Project Credits & Specs:
- Architects: HAS design and research
- Photographs: W Workspace
- Location: Nonthaburi, Thailand
- Area: 400 m2
- Year: 2022
Project Description
MoMA is the abbreviation for the Museum of Modern Aluminum. The project originated from a group of ambitious clients with the goal of reviving the significance of aluminum in Thailand. Thailand was once the largest aluminum manufacturer in Southeast Asia at the end of the 20th century. Its diverse and abundant aluminum profiles not only satisfied the local market but were once known for exporting to overseas markets. However, the Asian Financial Crisis hit without warning in 1997. This prompted Thailand’s aluminum industry to sell aluminum profiles at low prices to hardware markets around the country in order to survive, resulting in the clutters of advertising signs, balcony fences, and ground floor extensions that make up the present-day Bangkok streetscape.
MoMA was born out of such an environment. It is located at the busiest traffic hub on the outskirts of Bangkok, where heavy traffic has led to a variety of commercial signs lining Ratchaphruek Road. The main roads lead to The Grand Palace, Wongwian Yai, Bangkok University, and Ko Kret, the only island in Bangkok. More than a decade ago, fireflies populated Ko Kret, making the island a natural retreat for Bangkokians.

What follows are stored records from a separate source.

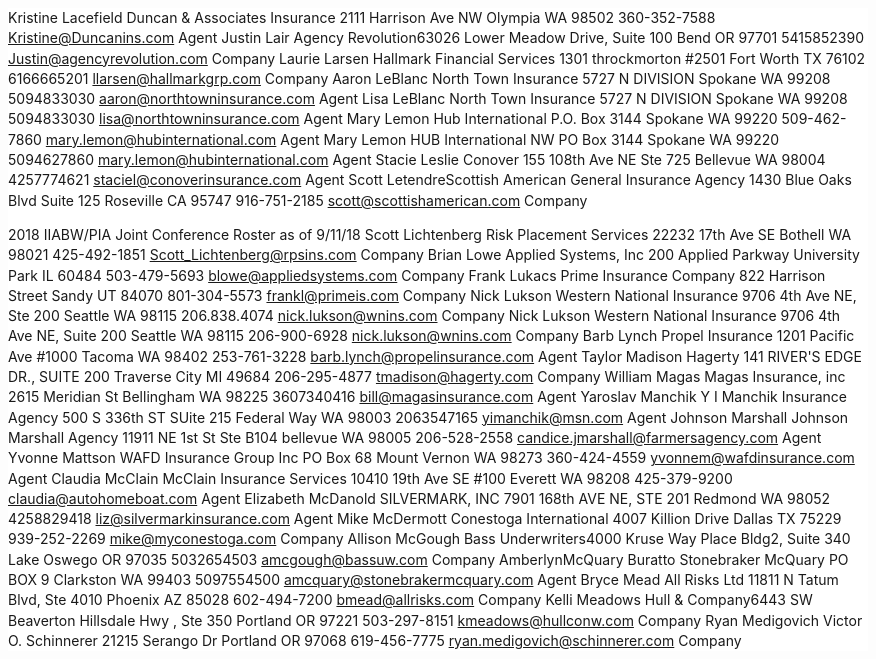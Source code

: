 Kristine Lacefield Duncan & Associates Insurance 2111 Harrison Ave NW Olympia WA 98502 360-352-7588 Kristine@Duncanins.com Agent
Justin Lair Agency Revolution63026 Lower Meadow Drive, Suite 
100 Bend OR 97701 5415852390 Justin@agencyrevolution.com Company
Laurie Larsen Hallmark Financial Services 1301 throckmorton #2501 Fort Worth TX 76102 6166665201 llarsen@hallmarkgrp.com Company
Aaron LeBlanc North Town Insurance 5727 N DIVISION Spokane WA 99208 5094833030 aaron@northtowninsurance.com Agent
Lisa LeBlanc North Town Insurance 5727 N DIVISION Spokane WA 99208 5094833030 lisa@northtowninsurance.com Agent
Mary Lemon Hub International P.O. Box 3144 Spokane WA 99220 509-462-7860 mary.lemon@hubinternational.com Agent
Mary Lemon HUB International NW PO Box 3144 Spokane WA 99220 5094627860 mary.lemon@hubinternational.com Agent
Stacie Leslie Conover 155 108th Ave NE Ste 725 Bellevue WA 98004 4257774621 staciel@conoverinsurance.com Agent
Scott LetendreScottish American General Insurance 
Agency 1430 Blue Oaks Blvd Suite 125 Roseville CA 95747 916-751-2185 scott@scottishamerican.com Company

2018 IIABW/PIA Joint Conference Roster as of 9/11/18
Scott Lichtenberg Risk Placement Services 22232 17th Ave SE Bothell WA 98021 425-492-1851 Scott_Lichtenberg@rpsins.com Company
Brian Lowe Applied Systems, Inc 200 Applied Parkway University Park IL 60484 503-479-5693 blowe@appliedsystems.com Company
Frank Lukacs Prime Insurance Company 822 Harrison Street Sandy UT 84070 801-304-5573 frankl@primeis.com Company
Nick Lukson Western National Insurance 9706 4th Ave NE, Ste 200 Seattle WA 98115 206.838.4074 nick.lukson@wnins.com Company
Nick Lukson Western National Insurance 9706 4th Ave NE, Suite 200 Seattle WA 98115 206-900-6928 nick.lukson@wnins.com Company
Barb Lynch Propel Insurance 1201 Pacific Ave #1000 Tacoma WA 98402 253-761-3228 barb.lynch@propelinsurance.com Agent
Taylor Madison Hagerty 141 RIVER'S EDGE DR., SUITE 200 Traverse City MI 49684 206-295-4877 tmadison@hagerty.com Company
William Magas Magas Insurance, inc 2615 Meridian St Bellingham WA 98225 3607340416 bill@magasinsurance.com Agent
Yaroslav Manchik Y I Manchik Insurance Agency 500 S 336th ST SUite 215 Federal Way WA 98003 2063547165 yimanchik@msn.com Agent
Johnson Marshall Johnson Marshall Agency 11911 NE 1st St Ste B104 bellevue WA 98005 206-528-2558 candice.jmarshall@farmersagency.com Agent
Yvonne Mattson WAFD Insurance Group Inc PO Box 68 Mount Vernon WA 98273 360-424-4559 yvonnem@wafdinsurance.com Agent
Claudia McClain McClain Insurance Services 10410 19th Ave SE #100 Everett WA 98208 425-379-9200 claudia@autohomeboat.com Agent
Elizabeth McDanold SILVERMARK, INC 7901 168th AVE NE, STE 201 Redmond WA 98052 4258829418 liz@silvermarkinsurance.com Agent
Mike McDermott Conestoga International 4007 Killion Drive Dallas TX 75229 939-252-2269 mike@myconestoga.com Company
Allison McGough Bass Underwriters4000 Kruse Way Place Bldg2, Suite 
340 Lake Oswego OR 97035 5032654503 amcgough@bassuw.com Company
AmberlynMcQuary 
Buratto Stonebraker McQuary PO BOX 9 Clarkston WA 99403 5097554500 amcquary@stonebrakermcquary.com Agent
Bryce Mead All Risks Ltd 11811 N Tatum Blvd, Ste 4010 Phoenix AZ 85028 602-494-7200 bmead@allrisks.com Company
Kelli Meadows Hull & Company6443 SW Beaverton Hillsdale Hwy , 
Ste 350 Portland OR 97221 503-297-8151 kmeadows@hullconw.com Company
Ryan Medigovich Victor O. Schinnerer 21215 Serango Dr Portland OR 97068 619-456-7775 ryan.medigovich@schinnerer.com Company
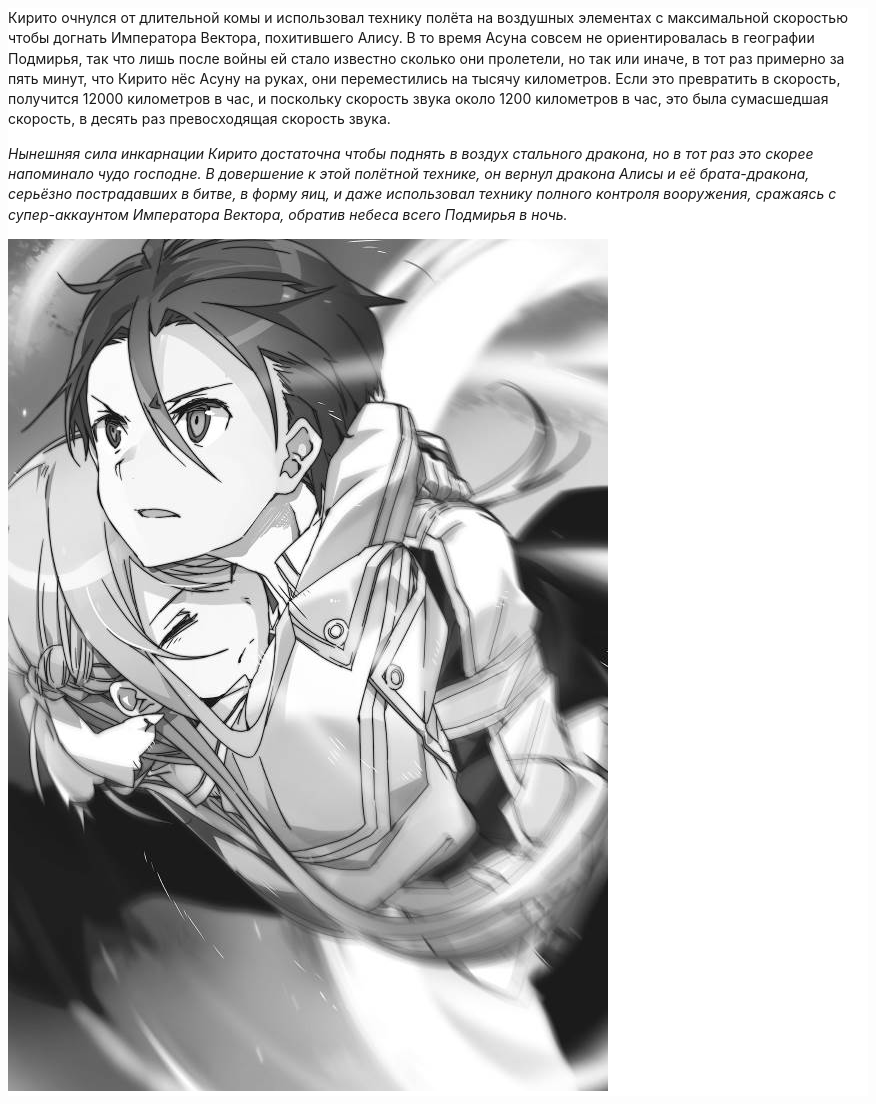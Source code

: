 Кирито очнулся от длительной комы и использовал технику полёта на воздушных элементах с максимальной скоростью чтобы догнать Императора Вектора, похитившего Алису. В то время Асуна совсем не ориентировалась в географии Подмирья, так что лишь после войны ей стало известно сколько они пролетели, но так или иначе, в тот раз примерно за пять минут, что Кирито нёс Асуну на руках, они переместились на тысячу километров. Если это превратить в скорость, получится 12000 километров в час, и поскольку скорость звука около 1200 километров в час, это была сумасшедшая скорость, в десять раз превосходящая скорость звука.

*Нынешняя сила инкарнации Кирито достаточна чтобы поднять в воздух стального дракона, но в тот раз это скорее напоминало чудо господне. В довершение к этой полётной технике, он вернул дракона Алисы и её брата-дракона, серьёзно пострадавших в битве, в форму яиц, и даже использовал технику полного контроля вооружения, сражаясь с супер-аккаунтом Императора Вектора, обратив небеса всего Подмирья в ночь.*

![Image](/Translate/Img/p225.jpg)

HAS design and research wanted MoMA to serve not only as a public space but also as a getaway for busy urban dwellers. The building extends the natural landscape of Ko Kret Island to the project site. During the day, MoMA is a dandelion, with its overhanging elements swaying in the wind, bringing softness and lightness to the busy Ratchaphruek Road; at night, MoMA transforms into a firefly, adding a sense of nature and peacefulness to the highly commercialized Ratchaphruek Road.
MoMA not only uses aluminum strips as display items but also allows them to continue in the architecture, the interior, the landscape, as well as the lighting and furniture, creating a sense of totality inside and outside. The façade is clad with tens of thousands of aluminum strips, each with a slightly different color and texture, just like the feathers of a dandelion. The aluminum strips, combined with LED lighting, extend from the front façade to the two side façades, and then straight through the “tunnel” space on the west side, filtering and dampening the noise of the external environment and guiding visitors to the quiet exhibition place.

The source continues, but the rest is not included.